US freezes aid to Syrian humanitarian group
The Syrian humanitarian group known as the "white helmets" has done extraordinary work in saving lives during the seven-year-old civil war. When you see a picture of a building that's been bombed, you are likely to see the ubiquitous white-helmeted aid workers sifting through the rubble for survivors.
There's no doubt the group performs courageously under hazardous conditions. So why is the U.S. cutting off aid to the white helmets?
State Department spokesperson Heather Nauert has previously called the White Helmets "selfless men" and asked journalists to watch a documentary about their work. But the State Department did not respond to a CBS News inquiry earlier this week about which programs are still receiving funding, and the date for when certain programs will lose their funding.

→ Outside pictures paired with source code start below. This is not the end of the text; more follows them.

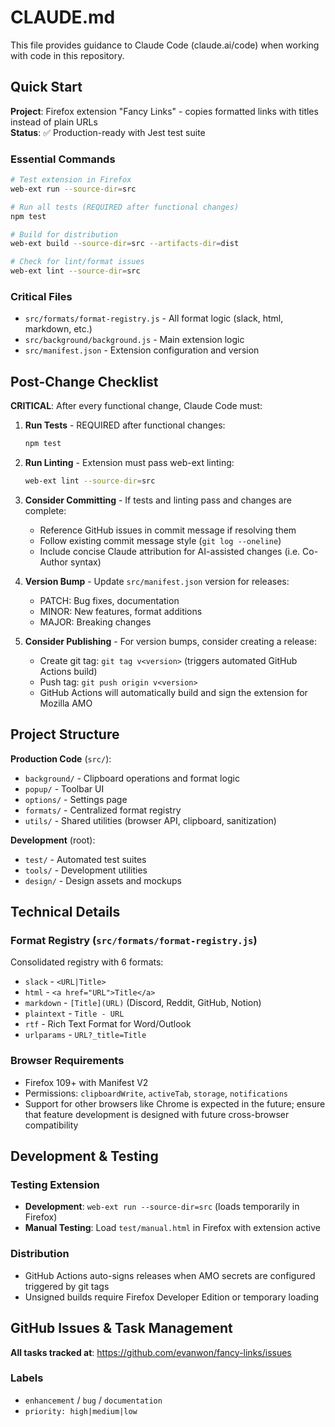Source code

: # CLAUDE.md

This file provides guidance to Claude Code (claude.ai/code) when working with code in this repository.

## Quick Start

**Project**: Firefox extension "Fancy Links" - copies formatted links with titles instead of plain URLs  
**Status**: ✅ Production-ready with Jest test suite

### Essential Commands
```bash
# Test extension in Firefox
web-ext run --source-dir=src

# Run all tests (REQUIRED after functional changes)
npm test

# Build for distribution
web-ext build --source-dir=src --artifacts-dir=dist

# Check for lint/format issues
web-ext lint --source-dir=src
```

### Critical Files
- `src/formats/format-registry.js` - All format logic (slack, html, markdown, etc.)
- `src/background/background.js` - Main extension logic
- `src/manifest.json` - Extension configuration and version

## Post-Change Checklist

**CRITICAL**: After every functional change, Claude Code must:

1. **Run Tests** - REQUIRED after functional changes:
   ```bash
   npm test
   ```

2. **Run Linting** - Extension must pass web-ext linting:
   ```bash
   web-ext lint --source-dir=src
   ```

3. **Consider Committing** - If tests and linting pass and changes are complete:
   - Reference GitHub issues in commit message if resolving them
   - Follow existing commit message style (`git log --oneline`)
   - Include concise Claude attribution for AI-assisted changes (i.e. Co-Author syntax)

4. **Version Bump** - Update `src/manifest.json` version for releases:
   - PATCH: Bug fixes, documentation
   - MINOR: New features, format additions
   - MAJOR: Breaking changes

5. **Consider Publishing** - For version bumps, consider creating a release:
   - Create git tag: `git tag v<version>` (triggers automated GitHub Actions build)
   - Push tag: `git push origin v<version>` 
   - GitHub Actions will automatically build and sign the extension for Mozilla AMO

## Project Structure

**Production Code** (`src/`):
- `background/` - Clipboard operations and format logic  
- `popup/` - Toolbar UI
- `options/` - Settings page
- `formats/` - Centralized format registry
- `utils/` - Shared utilities (browser API, clipboard, sanitization)

**Development** (root):
- `test/` - Automated test suites
- `tools/` - Development utilities  
- `design/` - Design assets and mockups

## Technical Details

### Format Registry (`src/formats/format-registry.js`)
Consolidated registry with 6 formats:
- `slack` - `<URL|Title>`
- `html` - `<a href="URL">Title</a>`  
- `markdown` - `[Title](URL)` (Discord, Reddit, GitHub, Notion)
- `plaintext` - `Title - URL`
- `rtf` - Rich Text Format for Word/Outlook
- `urlparams` - `URL?_title=Title`

### Browser Requirements
- Firefox 109+ with Manifest V2
- Permissions: `clipboardWrite`, `activeTab`, `storage`, `notifications`
- Support for other browsers like Chrome is expected in the future; ensure that feature development is designed with future cross-browser compatibility

## Development & Testing

### Testing Extension
- **Development**: `web-ext run --source-dir=src` (loads temporarily in Firefox)
- **Manual Testing**: Load `test/manual.html` in Firefox with extension active

### Distribution
- GitHub Actions auto-signs releases when AMO secrets are configured triggered by git tags
- Unsigned builds require Firefox Developer Edition or temporary loading

## GitHub Issues & Task Management

**All tasks tracked at**: https://github.com/evanwon/fancy-links/issues

### Labels
- `enhancement` / `bug` / `documentation` 
- `priority: high|medium|low`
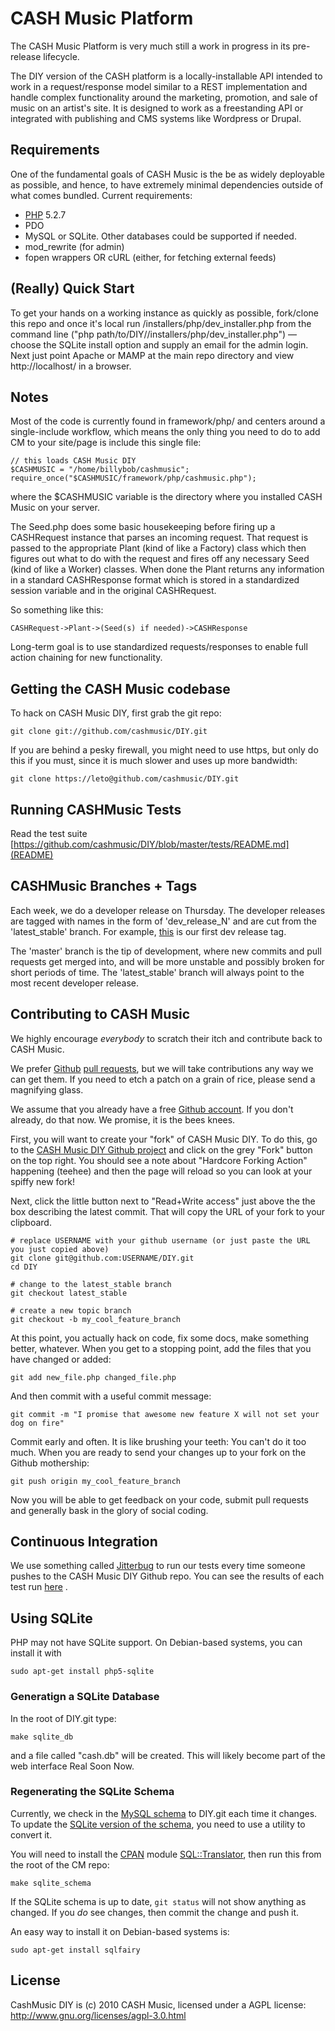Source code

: # CASH Music Platform

The CASH Music Platform is very much still a work in progress in its pre-release
lifecycle.

The DIY version of the CASH platform is a locally-installable API intended to
work in a request/response model similar to a REST implementation and handle
complex functionality around the marketing, promotion, and sale of music on an
artist's site. It is designed to work as a freestanding API or integrated with
publishing and CMS systems like Wordpress or Drupal.

## Requirements

One of the fundamental goals of CASH Music is the be as widely deployable as possible,
and hence, to have extremely minimal dependencies outside of what comes bundled. Current
requirements:

 * [PHP](http://php.net) 5.2.7
 * PDO
 * MySQL or SQLite. Other databases could be supported if needed.
 * mod_rewrite (for admin)
 * fopen wrappers OR cURL (either, for fetching external feeds)

## (Really) Quick Start
To get your hands on a working instance as quickly as possible, fork/clone this 
repo and once it's local run /installers/php/dev_installer.php from the command 
line ("php path/to/DIY//installers/php/dev_installer.php") — choose the SQLite 
install option and supply an email for the admin login. Next just point Apache or 
MAMP at the main repo directory and view http://localhost/ in a browser.

## Notes

Most of the code is currently found in framework/php/ and centers around a
single-include workflow, which means the only thing you need to do to add CM to
your site/page is include this single file:

    // this loads CASH Music DIY
    $CASHMUSIC = "/home/billybob/cashmusic";
    require_once("$CASHMUSIC/framework/php/cashmusic.php");

where the $CASHMUSIC variable is the directory where you installed CASH Music
on your server.

The Seed.php does some basic housekeeping before firing up a CASHRequest
instance that parses an incoming request. That request is passed to the
appropriate Plant (kind of like a Factory) class which then figures out what to
do with the request and fires off any necessary Seed (kind of like a Worker)
classes. When done the Plant returns any information in a standard CASHResponse
format which is stored in a standardized session variable and in the original
CASHRequest.

So something like this:

    CASHRequest->Plant->(Seed(s) if needed)->CASHResponse

Long-term goal is to use standardized requests/responses to enable full action
chaining for new functionality.

## Getting the CASH Music codebase

To hack on CASH Music DIY, first grab the git repo:

    git clone git://github.com/cashmusic/DIY.git

If you are behind a pesky firewall, you might need to use https, but only do
this if you must, since it is much slower and uses up more bandwidth:

    git clone https://leto@github.com/cashmusic/DIY.git

## Running CASHMusic Tests

Read the test suite [https://github.com/cashmusic/DIY/blob/master/tests/README.md](README)

## CASHMusic Branches + Tags

Each week, we do a developer release on Thursday. The developer releases are tagged
with names in the form of 'dev_release_N' and are cut from the 'latest_stable' branch.
For example, [this](https://github.com/cashmusic/DIY/commits/dev_release_1) is our first
dev release tag.

The 'master' branch is the tip of development, where new commits and pull requests get
merged into, and will be more unstable and possibly broken for short periods of time.
The 'latest_stable' branch will always point to the most recent developer release.

## Contributing to CASH Music

We highly encourage *everybody* to scratch their itch and contribute back to CASH Music.

We prefer [Github](https://github.com) [pull requests](http://help.github.com/send-pull-requests/),
but we will take contributions any way we can get them. If you need to etch a
patch on a grain of rice, please send a magnifying glass.

We assume that you already have a free [Github account](https://github.com/signup/free). If you don't already,
do that now. We promise, it is the bees knees.

First, you will want to create your "fork" of CASH Music DIY. To do this, go to
the [CASH Music DIY Github project](https://github.com/cashmusic/DIY) and click
on the grey "Fork" button on the top right. You should see a note about
"Hardcore Forking Action" happening (teehee) and then the page will reload so
you can look at your spiffy new fork!

Next, click the little button next to "Read+Write access" just above the the
box describing the latest commit.  That will copy the URL of your fork to your
clipboard.

    # replace USERNAME with your github username (or just paste the URL you just copied above)
    git clone git@github.com:USERNAME/DIY.git
    cd DIY

    # change to the latest_stable branch
    git checkout latest_stable

    # create a new topic branch
    git checkout -b my_cool_feature_branch

At this point, you actually hack on code, fix some docs, make something better, whatever. When
you get to a stopping point, add the files that you have changed or added:

    git add new_file.php changed_file.php

And then commit with a useful commit message:

    git commit -m "I promise that awesome new feature X will not set your dog on fire"

Commit early and often. It is like brushing your teeth: You can't do it too much. When you are
ready to send your changes up to your fork on the Github mothership:

    git push origin my_cool_feature_branch

Now you will be able to get feedback on your code, submit pull requests and generally bask in the
glory of social coding.

## Continuous Integration

We use something called [Jitterbug](http://jitterbug.pl) to run our tests every
time someone pushes to the CASH Music DIY Github repo. You can see the results
of each test run [here](http://dev.cashmusic.org:3000/project/DIY) .

## Using SQLite

PHP may not have SQLite support. On Debian-based systems, you can install it with

    sudo apt-get install php5-sqlite

### Generatign a SQLite Database

In the root of DIY.git type:

    make sqlite_db

and a file called "cash.db" will be created. This will likely become part of the web interface Real Soon Now.

### Regenerating the SQLite Schema

Currently, we check in the [MySQL schema](https://github.com/cashmusic/DIY/blob/master/framework/php/settings/sql/cashmusic_db.sql)
to DIY.git each time it changes. To update the [SQLite version of the schema](https://github.com/cashmusic/DIY/blob/master/framework/php/settings/sql/cashmusic_db_sqlite.sql),
you need to use a utility to convert it.

You will need to install the [CPAN](http://cpan.org) module [SQL::Translator](https://metacpan.org/module/SQL::Translator), then run this from the root of the CM repo:

    make sqlite_schema

If the SQLite schema is up to date, ```git status``` will not show anything as changed. If you *do* see changes, then commit the change and push it.

An easy way to install it on Debian-based systems is:

    sudo apt-get install sqlfairy

## License

CashMusic DIY is (c) 2010 CASH Music, licensed under a AGPL license:
<http://www.gnu.org/licenses/agpl-3.0.html>
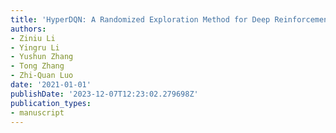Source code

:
 ```yaml
---
title: 'HyperDQN: A Randomized Exploration Method for Deep Reinforcement Learning'
authors:
- Ziniu Li
- Yingru Li
- Yushun Zhang
- Tong Zhang
- Zhi-Quan Luo
date: '2021-01-01'
publishDate: '2023-12-07T12:23:02.279698Z'
publication_types:
- manuscript
---
```


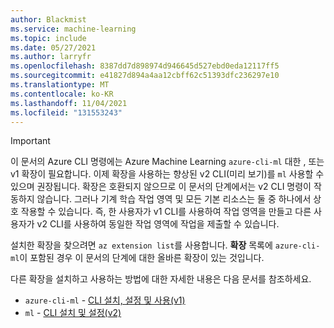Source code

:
 ```yaml
---
author: Blackmist
ms.service: machine-learning
ms.topic: include
ms.date: 05/27/2021
ms.author: larryfr
ms.openlocfilehash: 8387dd7d898974d946645d527ebd0eda12117ff5
ms.sourcegitcommit: e41827d894a4aa12cbff62c51393dfc236297e10
ms.translationtype: MT
ms.contentlocale: ko-KR
ms.lasthandoff: 11/04/2021
ms.locfileid: "131553243"
---
```

> [!IMPORTANT]
> 이 문서의 Azure CLI 명령에는  Azure Machine Learning `azure-cli-ml` 대한 , 또는 v1 확장이 필요합니다. 이제 확장을 사용하는 향상된 v2 CLI(미리 보기)를 `ml` 사용할 수 있으며 권장됩니다. 확장은 호환되지 않으므로 이 문서의 단계에서는 v2 CLI 명령이 작동하지 않습니다. 그러나 기계 학습 작업 영역 및 모든 기본 리소스는 둘 중 하나에서 상호 작용할 수 있습니다. 즉, 한 사용자가 v1 CLI를 사용하여 작업 영역을 만들고 다른 사용자가 v2 CLI를 사용하여 동일한 작업 영역에 작업을 제출할 수 있습니다.
>
> 설치한 확장을 찾으려면 `az extension list`를 사용합니다. __확장__ 목록에 `azure-cli-ml`이 포함된 경우 이 문서의 단계에 대한 올바른 확장이 있는 것입니다.
>
> 다른 확장을 설치하고 사용하는 방법에 대한 자세한 내용은 다음 문서를 참조하세요.
> 
> * `azure-cli-ml` - [CLI 설치, 설정 및 사용(v1)](../articles/machine-learning/reference-azure-machine-learning-cli.md)
> * `ml` - [CLI 설치 및 설정(v2)](../articles/machine-learning/how-to-configure-cli.md)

President Trump put a freeze on the $200 million in U.S. funding for recovery efforts in Syria in late March. This freeze means that U.S. support for the White Helmets is not the only project in jeopardy. There are also many other stabilization efforts that are backed by the U.S. – including the clearing of explosive devices, bringing back electricity, rebuilding schools, and getting water running – that may end soon. ...
"The amount of U.S. support is very limited but it is better than nothing, so if that will stop, that will be a disaster. After ISIS they started to open the schools and if money stops, that will be done," said a senior member of the Deir ez-Zor city council. "Without education the people only have ISIS ideas."
Trump wants to pressure other countries to increase their humanitarian contributions to Syria. The so-called "donor conference" in Brussels resulted in a lot of grandiose pledges, but, as usual, the results were meager. Some countries count normal trade with Syria as part of their "contribution," so what ends up in the pockets of aid organizations is almost always less than promised.
That leaves the United States to pick up the slack. Note the city council member warning against creating terrorists if they don't get U.S. money. That sort of blackmail should be resisted and aid disbursed based on need, not political maneuvering.
Since 2011, the U.S. has poured $7.7 billion into Syrian humanitarian relief. That's twice what anyone else has contributed. It's about time the rest of the world stop talking and start paying to save lives in the worst humanitarian disaster of the 21st century.